| EXERCISE DATA |

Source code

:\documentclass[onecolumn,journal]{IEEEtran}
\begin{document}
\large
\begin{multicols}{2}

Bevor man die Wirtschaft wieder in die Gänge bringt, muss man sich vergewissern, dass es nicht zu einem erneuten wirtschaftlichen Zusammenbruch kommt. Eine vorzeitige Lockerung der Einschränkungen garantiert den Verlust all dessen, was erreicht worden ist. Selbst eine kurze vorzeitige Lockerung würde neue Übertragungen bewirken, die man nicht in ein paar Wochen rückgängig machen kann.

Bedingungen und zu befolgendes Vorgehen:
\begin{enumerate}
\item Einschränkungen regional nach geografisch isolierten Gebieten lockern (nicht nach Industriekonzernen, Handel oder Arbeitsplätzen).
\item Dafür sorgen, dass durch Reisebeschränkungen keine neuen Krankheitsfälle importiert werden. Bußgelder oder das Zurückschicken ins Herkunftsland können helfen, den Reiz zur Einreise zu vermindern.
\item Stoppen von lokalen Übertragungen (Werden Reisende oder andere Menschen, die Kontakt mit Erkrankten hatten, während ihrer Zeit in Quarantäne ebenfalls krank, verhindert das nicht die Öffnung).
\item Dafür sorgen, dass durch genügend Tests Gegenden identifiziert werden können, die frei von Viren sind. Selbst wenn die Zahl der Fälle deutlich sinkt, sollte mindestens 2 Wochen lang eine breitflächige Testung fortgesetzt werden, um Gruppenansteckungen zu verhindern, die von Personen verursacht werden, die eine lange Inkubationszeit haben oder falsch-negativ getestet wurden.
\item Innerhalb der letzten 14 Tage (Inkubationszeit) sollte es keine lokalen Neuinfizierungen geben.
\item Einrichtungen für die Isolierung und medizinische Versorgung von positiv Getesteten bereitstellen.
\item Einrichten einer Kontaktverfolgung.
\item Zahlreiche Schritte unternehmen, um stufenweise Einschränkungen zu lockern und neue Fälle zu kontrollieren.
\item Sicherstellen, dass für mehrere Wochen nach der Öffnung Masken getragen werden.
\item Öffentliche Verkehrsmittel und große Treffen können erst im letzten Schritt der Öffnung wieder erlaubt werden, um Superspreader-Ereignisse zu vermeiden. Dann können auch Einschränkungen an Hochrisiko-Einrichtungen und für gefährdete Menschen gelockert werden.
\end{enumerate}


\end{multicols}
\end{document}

| PROBLEM |
Print every record above exactly as it was given.

| RESULT |
Source code

:\documentclass[onecolumn,journal]{IEEEtran}
\begin{document}
\large
\begin{multicols}{2}

Bevor man die Wirtschaft wieder in die Gänge bringt, muss man sich vergewissern, dass es nicht zu einem erneuten wirtschaftlichen Zusammenbruch kommt. Eine vorzeitige Lockerung der Einschränkungen garantiert den Verlust all dessen, was erreicht worden ist. Selbst eine kurze vorzeitige Lockerung würde neue Übertragungen bewirken, die man nicht in ein paar Wochen rückgängig machen kann.

Bedingungen und zu befolgendes Vorgehen:
\begin{enumerate}
\item Einschränkungen regional nach geografisch isolierten Gebieten lockern (nicht nach Industriekonzernen, Handel oder Arbeitsplätzen).
\item Dafür sorgen, dass durch Reisebeschränkungen keine neuen Krankheitsfälle importiert werden. Bußgelder oder das Zurückschicken ins Herkunftsland können helfen, den Reiz zur Einreise zu vermindern.
\item Stoppen von lokalen Übertragungen (Werden Reisende oder andere Menschen, die Kontakt mit Erkrankten hatten, während ihrer Zeit in Quarantäne ebenfalls krank, verhindert das nicht die Öffnung).
\item Dafür sorgen, dass durch genügend Tests Gegenden identifiziert werden können, die frei von Viren sind. Selbst wenn die Zahl der Fälle deutlich sinkt, sollte mindestens 2 Wochen lang eine breitflächige Testung fortgesetzt werden, um Gruppenansteckungen zu verhindern, die von Personen verursacht werden, die eine lange Inkubationszeit haben oder falsch-negativ getestet wurden.
\item Innerhalb der letzten 14 Tage (Inkubationszeit) sollte es keine lokalen Neuinfizierungen geben.
\item Einrichtungen für die Isolierung und medizinische Versorgung von positiv Getesteten bereitstellen.
\item Einrichten einer Kontaktverfolgung.
\item Zahlreiche Schritte unternehmen, um stufenweise Einschränkungen zu lockern und neue Fälle zu kontrollieren.
\item Sicherstellen, dass für mehrere Wochen nach der Öffnung Masken getragen werden.
\item Öffentliche Verkehrsmittel und große Treffen können erst im letzten Schritt der Öffnung wieder erlaubt werden, um Superspreader-Ereignisse zu vermeiden. Dann können auch Einschränkungen an Hochrisiko-Einrichtungen und für gefährdete Menschen gelockert werden.
\end{enumerate}


\end{multicols}
\end{document}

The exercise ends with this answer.